## Your objective
The answer must be every line of the records below that contains the word "approx".

(Stored data entries)
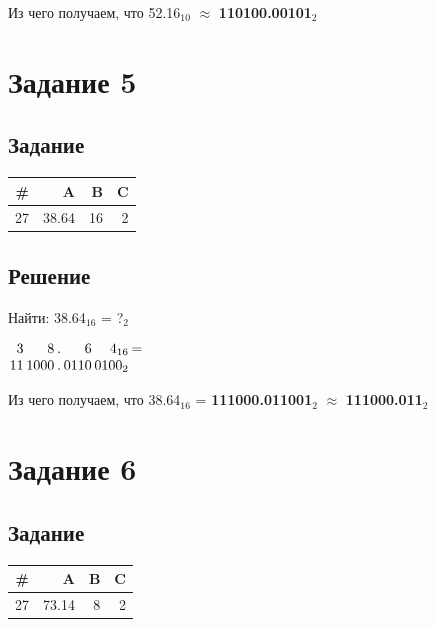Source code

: \documentclass[11pt]{article}
\begin{document}
Из чего получаем, что 52.16\(_{\text{10}}\) \(\approx\) \textbf{110100.00101\(_{\text{2}}\)}

\section{Задание 5}
\label{sec:org400f801}
\subsection{Задание}
\label{sec:orgf58f675}
\begin{center}
\begin{tabular}{|r|rrr|}
\hline
\# & A & B & C\\
\hline
27 & 38.64 & 16 & 2\\
\hline
\end{tabular}
\end{center}

\subsection{Решение}
\label{sec:org55b9f0c}
Найти: 38.64\(_{\text{16}}\) = ?\(_{\text{2}}\)
\begin{center}
\(\arraycolsep=0.05em
\begin{array}{rrrrcrrrrrr}
3  &&    8 && . &&    6 &&    4_{16} && = \\
11 && 1000 && . && 0110 && 0100_2 \\
\end{array}\)
\end{center}

Из чего получаем, что 38.64\(_{\text{16}}\) = \textbf{111000.011001\(_{\text{2}}\)} \(\approx\) \textbf{111000.011\(_{\text{2}}\)}

\section{Задание 6}
\label{sec:orge0b9e4b}
\subsection{Задание}
\label{sec:orgedbdf44}
\begin{center}
\begin{tabular}{|r|rrr|}
\hline
\# & A & B & C\\
\hline
27 & 73.14 & 8 & 2\\
\hline
\end{tabular}
\end{center}
\end{document}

## Answer area
Из чего получаем, что 52.16\(_{\text{10}}\) \(\approx\) \textbf{110100.00101\(_{\text{2}}\)}
Из чего получаем, что 38.64\(_{\text{16}}\) = \textbf{111000.011001\(_{\text{2}}\)} \(\approx\) \textbf{111000.011\(_{\text{2}}\)}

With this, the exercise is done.